[Data to examine]
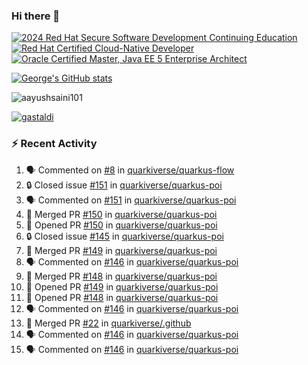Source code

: ### Hi there 👋

<!--START_SECTION:badges-->
[![2024 Red Hat Secure Software Development Continuing Education](https://images.credly.com/size/110x110/images/36a76b78-c5bf-45cf-ac2c-48c3825260c7/blob)](http://www.credly.com/badges/c86e9a17-d2c3-4554-b890-7d0521710eb6 "2024 Red Hat Secure Software Development Continuing Education")
[![Red Hat Certified Cloud-Native Developer](https://images.credly.com/size/110x110/images/12ef4e4e-3d8d-4caf-9ab1-858c5bcb9619/image.png)](http://www.credly.com/badges/b6402e31-0894-48e6-b488-e2e551dcc809 "Red Hat Certified Cloud-Native Developer")
[![Oracle Certified Master, Java EE 5 Enterprise Architect](https://images.credly.com/size/110x110/images/1fa3549c-674c-4779-b3d6-d7d64eac2c23/Oracle-Certification-badge_OC-Master.png)](http://www.credly.com/badges/2565574e-b81d-410e-ab7d-24666ddcbe00 "Oracle Certified Master, Java EE 5 Enterprise Architect")
<!--END_SECTION:badges-->

[![George's GitHub stats](https://github-readme-stats.vercel.app/api?username=gastaldi&show=reviews,prs_merged&hide=contribs,prs&theme=transparent&show_icons=true)](https://github.com/anuraghazra/github-readme-stats)

<p align="left"> <img src="https://komarev.com/ghpvc/?username=gastaldi&label=Profile%20views&color=0e75b6&style=for-the-badge" alt="aayushsaini101" /> </p>

<p align="left"> <a href="https://github.com/ryo-ma/github-profile-trophy"><img src="https://github-profile-trophy.vercel.app/?username=gastaldi" alt="gastaldi" /></a> </p>

### :zap: Recent Activity

<!--START_SECTION:activity-->
1. 🗣 Commented on [#8](https://github.com/quarkiverse/quarkus-flow/issues/8#issuecomment-3353663861) in [quarkiverse/quarkus-flow](https://github.com/quarkiverse/quarkus-flow)
2. 🔒 Closed issue [#151](https://github.com/quarkiverse/quarkus-poi/issues/151) in [quarkiverse/quarkus-poi](https://github.com/quarkiverse/quarkus-poi)
3. 🗣 Commented on [#151](https://github.com/quarkiverse/quarkus-poi/issues/151#issuecomment-3352791572) in [quarkiverse/quarkus-poi](https://github.com/quarkiverse/quarkus-poi)
4. 🎉 Merged PR [#150](https://github.com/quarkiverse/quarkus-poi/pull/150) in [quarkiverse/quarkus-poi](https://github.com/quarkiverse/quarkus-poi)
5. 💪 Opened PR [#150](https://github.com/quarkiverse/quarkus-poi/pull/150) in [quarkiverse/quarkus-poi](https://github.com/quarkiverse/quarkus-poi)
6. 🔒 Closed issue [#145](https://github.com/quarkiverse/quarkus-poi/issues/145) in [quarkiverse/quarkus-poi](https://github.com/quarkiverse/quarkus-poi)
7. 🎉 Merged PR [#149](https://github.com/quarkiverse/quarkus-poi/pull/149) in [quarkiverse/quarkus-poi](https://github.com/quarkiverse/quarkus-poi)
8. 🗣 Commented on [#146](https://github.com/quarkiverse/quarkus-poi/pull/146#issuecomment-3348636558) in [quarkiverse/quarkus-poi](https://github.com/quarkiverse/quarkus-poi)
9. 🎉 Merged PR [#148](https://github.com/quarkiverse/quarkus-poi/pull/148) in [quarkiverse/quarkus-poi](https://github.com/quarkiverse/quarkus-poi)
10. 💪 Opened PR [#149](https://github.com/quarkiverse/quarkus-poi/pull/149) in [quarkiverse/quarkus-poi](https://github.com/quarkiverse/quarkus-poi)
11. 💪 Opened PR [#148](https://github.com/quarkiverse/quarkus-poi/pull/148) in [quarkiverse/quarkus-poi](https://github.com/quarkiverse/quarkus-poi)
12. 🗣 Commented on [#146](https://github.com/quarkiverse/quarkus-poi/pull/146#issuecomment-3348001193) in [quarkiverse/quarkus-poi](https://github.com/quarkiverse/quarkus-poi)
13. 🎉 Merged PR [#22](https://github.com/quarkiverse/.github/pull/22) in [quarkiverse/.github](https://github.com/quarkiverse/.github)
14. 🗣 Commented on [#146](https://github.com/quarkiverse/quarkus-poi/pull/146#issuecomment-3347928578) in [quarkiverse/quarkus-poi](https://github.com/quarkiverse/quarkus-poi)
15. 🗣 Commented on [#146](https://github.com/quarkiverse/quarkus-poi/pull/146#issuecomment-3347910835) in [quarkiverse/quarkus-poi](https://github.com/quarkiverse/quarkus-poi)
<!--END_SECTION:activity-->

[What is being asked] Word for word, restate every line of the listing, omitting the pictures.

[Output]
Source code

: ### Hi there 👋

<!--START_SECTION:badges-->
[![2024 Red Hat Secure Software Development Continuing Education](https://images.credly.com/size/110x110/images/36a76b78-c5bf-45cf-ac2c-48c3825260c7/blob)](http://www.credly.com/badges/c86e9a17-d2c3-4554-b890-7d0521710eb6 "2024 Red Hat Secure Software Development Continuing Education")
[![Red Hat Certified Cloud-Native Developer](https://images.credly.com/size/110x110/images/12ef4e4e-3d8d-4caf-9ab1-858c5bcb9619/image.png)](http://www.credly.com/badges/b6402e31-0894-48e6-b488-e2e551dcc809 "Red Hat Certified Cloud-Native Developer")
[![Oracle Certified Master, Java EE 5 Enterprise Architect](https://images.credly.com/size/110x110/images/1fa3549c-674c-4779-b3d6-d7d64eac2c23/Oracle-Certification-badge_OC-Master.png)](http://www.credly.com/badges/2565574e-b81d-410e-ab7d-24666ddcbe00 "Oracle Certified Master, Java EE 5 Enterprise Architect")
<!--END_SECTION:badges-->

[![George's GitHub stats](https://github-readme-stats.vercel.app/api?username=gastaldi&show=reviews,prs_merged&hide=contribs,prs&theme=transparent&show_icons=true)](https://github.com/anuraghazra/github-readme-stats)

<p align="left"> <img src="https://komarev.com/ghpvc/?username=gastaldi&label=Profile%20views&color=0e75b6&style=for-the-badge" alt="aayushsaini101" /> </p>

<p align="left"> <a href="https://github.com/ryo-ma/github-profile-trophy"><img src="https://github-profile-trophy.vercel.app/?username=gastaldi" alt="gastaldi" /></a> </p>

### :zap: Recent Activity

<!--START_SECTION:activity-->
1. 🗣 Commented on [#8](https://github.com/quarkiverse/quarkus-flow/issues/8#issuecomment-3353663861) in [quarkiverse/quarkus-flow](https://github.com/quarkiverse/quarkus-flow)
2. 🔒 Closed issue [#151](https://github.com/quarkiverse/quarkus-poi/issues/151) in [quarkiverse/quarkus-poi](https://github.com/quarkiverse/quarkus-poi)
3. 🗣 Commented on [#151](https://github.com/quarkiverse/quarkus-poi/issues/151#issuecomment-3352791572) in [quarkiverse/quarkus-poi](https://github.com/quarkiverse/quarkus-poi)
4. 🎉 Merged PR [#150](https://github.com/quarkiverse/quarkus-poi/pull/150) in [quarkiverse/quarkus-poi](https://github.com/quarkiverse/quarkus-poi)
5. 💪 Opened PR [#150](https://github.com/quarkiverse/quarkus-poi/pull/150) in [quarkiverse/quarkus-poi](https://github.com/quarkiverse/quarkus-poi)
6. 🔒 Closed issue [#145](https://github.com/quarkiverse/quarkus-poi/issues/145) in [quarkiverse/quarkus-poi](https://github.com/quarkiverse/quarkus-poi)
7. 🎉 Merged PR [#149](https://github.com/quarkiverse/quarkus-poi/pull/149) in [quarkiverse/quarkus-poi](https://github.com/quarkiverse/quarkus-poi)
8. 🗣 Commented on [#146](https://github.com/quarkiverse/quarkus-poi/pull/146#issuecomment-3348636558) in [quarkiverse/quarkus-poi](https://github.com/quarkiverse/quarkus-poi)
9. 🎉 Merged PR [#148](https://github.com/quarkiverse/quarkus-poi/pull/148) in [quarkiverse/quarkus-poi](https://github.com/quarkiverse/quarkus-poi)
10. 💪 Opened PR [#149](https://github.com/quarkiverse/quarkus-poi/pull/149) in [quarkiverse/quarkus-poi](https://github.com/quarkiverse/quarkus-poi)
11. 💪 Opened PR [#148](https://github.com/quarkiverse/quarkus-poi/pull/148) in [quarkiverse/quarkus-poi](https://github.com/quarkiverse/quarkus-poi)
12. 🗣 Commented on [#146](https://github.com/quarkiverse/quarkus-poi/pull/146#issuecomment-3348001193) in [quarkiverse/quarkus-poi](https://github.com/quarkiverse/quarkus-poi)
13. 🎉 Merged PR [#22](https://github.com/quarkiverse/.github/pull/22) in [quarkiverse/.github](https://github.com/quarkiverse/.github)
14. 🗣 Commented on [#146](https://github.com/quarkiverse/quarkus-poi/pull/146#issuecomment-3347928578) in [quarkiverse/quarkus-poi](https://github.com/quarkiverse/quarkus-poi)
15. 🗣 Commented on [#146](https://github.com/quarkiverse/quarkus-poi/pull/146#issuecomment-3347910835) in [quarkiverse/quarkus-poi](https://github.com/quarkiverse/quarkus-poi)
<!--END_SECTION:activity-->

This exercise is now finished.